The Midrash, about King Solomon who desires to build the Temple, the shamir and the Hoopoe begins by announcing that King Solomon got himself a male and female demon (derived from shiddah and shiddot which could mean ‘singers’ (see Jerusalem Bible version) but is obscure enough, according to the footnote, to possibly mean demons) who, in turn, eventually got a hold of the king of the demons, Ashmedai, who pointed King Solomon in the direction of the hoopoe, the guardian of the ‘shamir’.


The text continues:- “Solomon replied, “I want nothing at all that is yours. But because I desire to build the Temple, I need the shamir.” Ashmedai (the king of demons) said to him. “ The shamir was not placed in my charge but given to the prince of the sea, and he gave sole charge of it to the wild cock, (the hoopoe) who is entrusted with it on oath. Do you know what he does with it? He takes it to an uninhabited mountain and sets it down upon a peak, and the mountain splits asunder. Then the wild cock gathers seeds of trees and scatters them in the split, which consequently attracts settlers.” (Hence the Aramai Targum calls the wild cock the “splitter of mountains.”)” (See:- “The Book of Legends Sefer Ha-Aggadah” No. 122 P. 130 Ed. Hayim Nahman Ravnitzky, Schocken Books, New York, 1992)


If, in Judaism at the time of our Lord, the cockerel announces the new day and the call to first prayers, the clearing by the priestly caste of the ashes of the previous days sacrificial oblations in the Temple as preparation for sacrifices of the new day, and indeed, the cockerel is recognised as the one who has charge of the shamir then surely, we can equate the shamir with our Lord and the wood of the cross!


The cross upon which our Lord was nailed, would have been erected in the rock, that is, it would have split the rock, and so we could say that symbolically, Christ is indeed the shamir who ‘attracts settlers’, the new Covenant, which is the Church, and therefore it is no surprise, the shamir disappeared after the building of the Second Temple, because Christ is the shamir, the tool required to build the (new) Temple, announced by the cockerel on Good Friday morning.

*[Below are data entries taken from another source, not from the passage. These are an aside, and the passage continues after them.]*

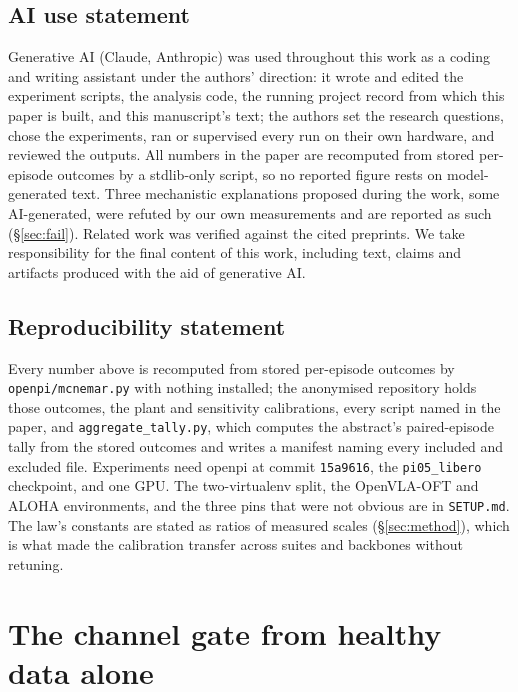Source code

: \documentclass{article}
\newcommand{\code}[1]{\texttt{\small #1}}
\begin{document}
\label{main:lastpage}

\clearpage
{}\label{backmatter:firstpage}
\subsection*{AI use statement}
Generative AI (Claude, Anthropic) was used throughout this work as a coding and writing
assistant under the authors' direction: it wrote and edited the experiment scripts, the
analysis code, the running project record from which this paper is built, and this
manuscript's text; the authors set the research questions, chose the experiments, ran or
supervised every run on their own hardware, and reviewed the outputs. All numbers in the
paper are recomputed from stored per-episode outcomes by a stdlib-only script, so no
reported figure rests on model-generated text. Three mechanistic explanations proposed
during the work, some AI-generated, were refuted by our own measurements and are reported
as such (\S\ref{sec:fail}). Related work was verified against the cited preprints. We take
responsibility for the final content of this work, including text, claims and artifacts
produced with the aid of generative AI.

\subsection*{Reproducibility statement}
Every number above is recomputed from stored per-episode outcomes by \code{openpi/mcnemar.py}
with nothing installed; the anonymised repository holds those outcomes, the plant and
sensitivity calibrations, every script named in the paper, and \code{aggregate\_tally.py},
which computes the abstract's paired-episode tally from the stored outcomes and writes a
manifest naming every included and excluded file. Experiments need openpi at
commit \code{15a9616}, the \code{pi05\_libero} checkpoint, and one GPU. The two-virtualenv
split, the OpenVLA-OFT and ALOHA environments, and the three pins that were not obvious
are in \code{SETUP.md}. The law's constants are stated as ratios of measured scales
(\S\ref{sec:method}), which is what made the calibration transfer across suites and
backbones without retuning.




\appendix

\section{The channel gate from healthy data alone}
\label{app:gate}
\end{document}
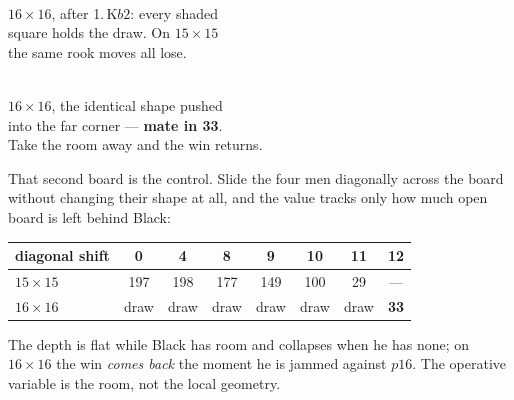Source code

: \documentclass[11pt]{article}
\begin{document}
\begin{center}
\begin{minipage}[b]{0.46\textwidth}\centering
  \\[1.5mm]
  {\scriptsize\color{kqkr}$16\times16$, after 1.\,K$b2$: every shaded\\
   square holds the draw. On $15\times15$\\the same rook moves all lose.}
\end{minipage}\hfill
\begin{minipage}[b]{0.46\textwidth}\centering
  \\[1.5mm]
  {\scriptsize\color{kqkr}$16\times16$, the identical shape pushed\\
   into the far corner --- \textbf{mate in 33}.\\Take the room away and the win returns.}
\end{minipage}
\end{center}

\noindent
That second board is the control. Slide the four men diagonally across the
board without changing their shape at all, and the value tracks only how much
open board is left behind Black:

\begin{center}\small
\begin{tabular}{@{}lccccccc@{}}
\toprule
diagonal shift & 0 & 4 & 8 & 9 & 10 & 11 & 12 \\
\midrule
$15\times15$ & 197 & 198 & 177 & 149 & 100 & 29 & --- \\
$16\times16$ & draw & draw & draw & draw & draw & draw & \textbf{33} \\
\bottomrule
\end{tabular}
\end{center}

\noindent
The depth is flat while Black has room and collapses when he has none; on
$16\times16$ the win \emph{comes back} the moment he is jammed against $p16$.
The operative variable is the room, not the local geometry.
\end{document}
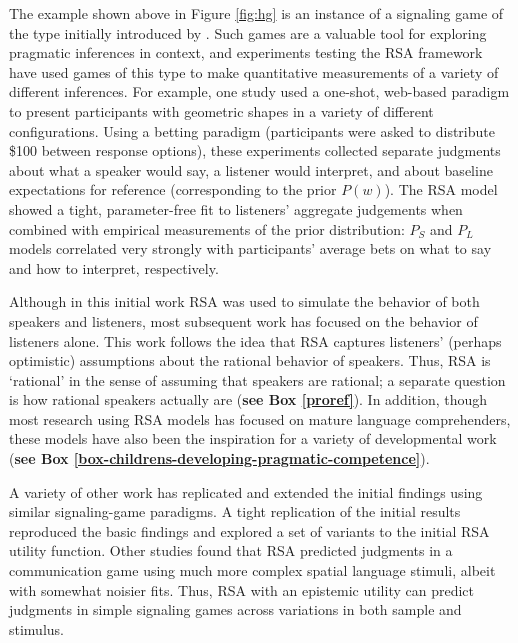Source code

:\documentclass[]{elsarticle}
\begin{document}
The example shown above in Figure \ref{fig:hg} is an instance of a signaling game of the type  initially introduced by \citet{lewis1969}. Such games are a valuable tool for exploring pragmatic inferences in context, and experiments testing the
RSA framework have used games of this type to make quantitative
measurements of a variety of different inferences. For example, one study \citep{frank2012} used a one-shot, web-based paradigm to present
participants with geometric shapes in a variety of different
configurations. Using a betting paradigm (participants were asked to
distribute \$100 between response options), these experiments collected
separate judgments about what a speaker would say, a listener would
interpret, and about baseline expectations for reference (corresponding
to the prior $P(w)$). The RSA model showed a tight, parameter-free fit
to listeners' aggregate judgements when combined
with empirical measurements of the prior distribution: 
$P_S$ and $P_L$ models correlated very strongly with participants' average bets on what to say and how to interpret, respectively. 

Although in this initial work RSA was used to simulate the behavior of
both speakers and listeners, most subsequent work has focused on the
behavior of listeners alone. This work follows the idea that RSA captures listeners'
(perhaps optimistic) assumptions about the rational behavior of
speakers. Thus, RSA is `rational' in the sense of assuming that
speakers are rational; a separate question is how rational speakers
actually are (\textbf{see Box \ref{proref}}).
In addition, though most research using RSA models has focused on mature language comprehenders, these models have also been the inspiration for a variety of developmental work (\textbf{see Box \ref{box-childrens-developing-pragmatic-competence}}).

A variety of other work has replicated and extended the initial findings
using similar signaling-game paradigms. A tight replication of the
initial results \citep{qing2015} reproduced the basic findings and
explored a set of variants to the initial RSA utility function.
Other studies \citep{carstensen2014} found that RSA
predicted judgments in a communication game using much more complex
spatial language stimuli, albeit with somewhat noisier fits. Thus, RSA
with an epistemic utility can predict judgments in simple signaling
games across variations in both sample and stimulus.
\end{document}

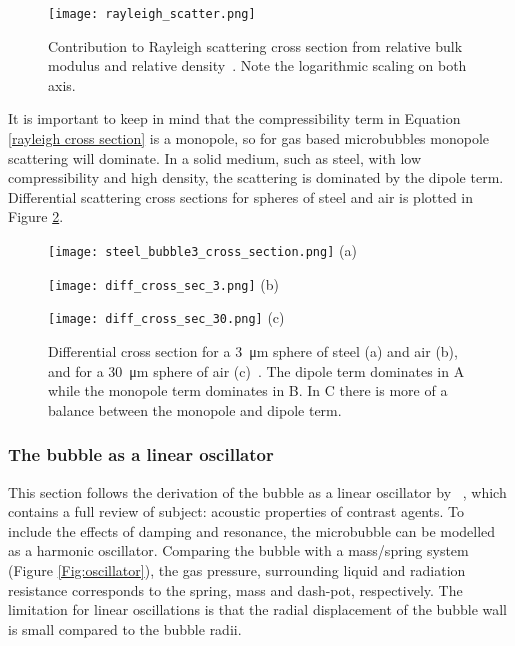 \begin{figure}[h]
  \centering
  \texttt{[image: rayleigh\_scatter.png]}
  \caption{Contribution to Rayleigh scattering cross section from relative bulk modulus and relative density~\cite{Hoff2000}. Note the logarithmic scaling on both axis.}
  \label{Fig:rayleigh}
\end{figure} 

It is important to keep in mind that the compressibility term in Equation \ref{rayleigh cross section} is a monopole, so for gas based microbubbles monopole scattering will dominate. In a solid medium, such as steel, with low compressibility and high density, the scattering is dominated by the dipole term. Differential scattering cross sections for spheres of steel and air is plotted in Figure \ref{fig:diff cross_sec}.
\begin{figure}[h]
	\centering
	    \begin{minipage}[b]{0.4\textwidth}
	    	\centering
			\texttt{[image: steel\_bubble3\_cross\_section.png]}
			    (a)
		\end{minipage}%
    	\begin{minipage}[b]{0.4\textwidth}
    		\centering
			\texttt{[image: diff\_cross\_sec\_3.png]}
			(b)
		\end{minipage}%
		\begin{minipage}[b]{0.4\textwidth}
			\texttt{[image: diff\_cross\_sec\_30.png]}
			(c)
		\end{minipage}%
		
  \caption{Differential cross section for a \SI{3}{\micro\meter} sphere of steel (a) and air (b), and for a \SI{30}{\micro\meter} sphere of air (c)~\cite{Healey2012}. The dipole term dominates in A while the monopole term dominates in B. In C there is more of a balance between the monopole and dipole term.}
  \label{fig:diff cross_sec}
\end{figure} 




\subsubsection{The bubble as a linear oscillator}
This section follows the derivation of the bubble as a linear oscillator by ~\citet{Hoff2000}, which contains a full review of subject: acoustic properties of contrast agents. To include the effects of damping and resonance, the microbubble can be modelled as a harmonic oscillator. Comparing the bubble with a mass/spring system (Figure \ref{Fig:oscillator}), the gas pressure, surrounding liquid and radiation resistance corresponds to the spring, mass and dash-pot, respectively. The limitation for linear oscillations is that the radial displacement of the bubble wall is small compared to the bubble radii.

When, as the Gospel recounts our Lord died upon the cross, the veil of the Temple was torn from top to bottom (Mk 15:37, Matt 27:51) and thus the Covenant of Sinai is superseded, the New and Everlasting Covenant (of the Church) is established through the Resurrection of Jesus and the institution of the Ministerial priesthood and the Holy Eucharist at the Last Supper; these surely all point to Jesus as being the shamir. The cock crow on that Good Friday would see our Lord died upon the Cross and again, as the Gospel relates, there was an earthquake and the ground was split open and the souls of many rose from the dead (Matt 27:51).


Is it that Christ is the shamir, the tool who enables the new temple to be built, the ‘keystone’ over which many would stumble, but upon whom, the Church, the New Temple or Tabernacle is built? In which case, the dawn crow of the cockerel, the splitter of stone, if the Gospel narrative references the Midrash, is of greater significance than we may think!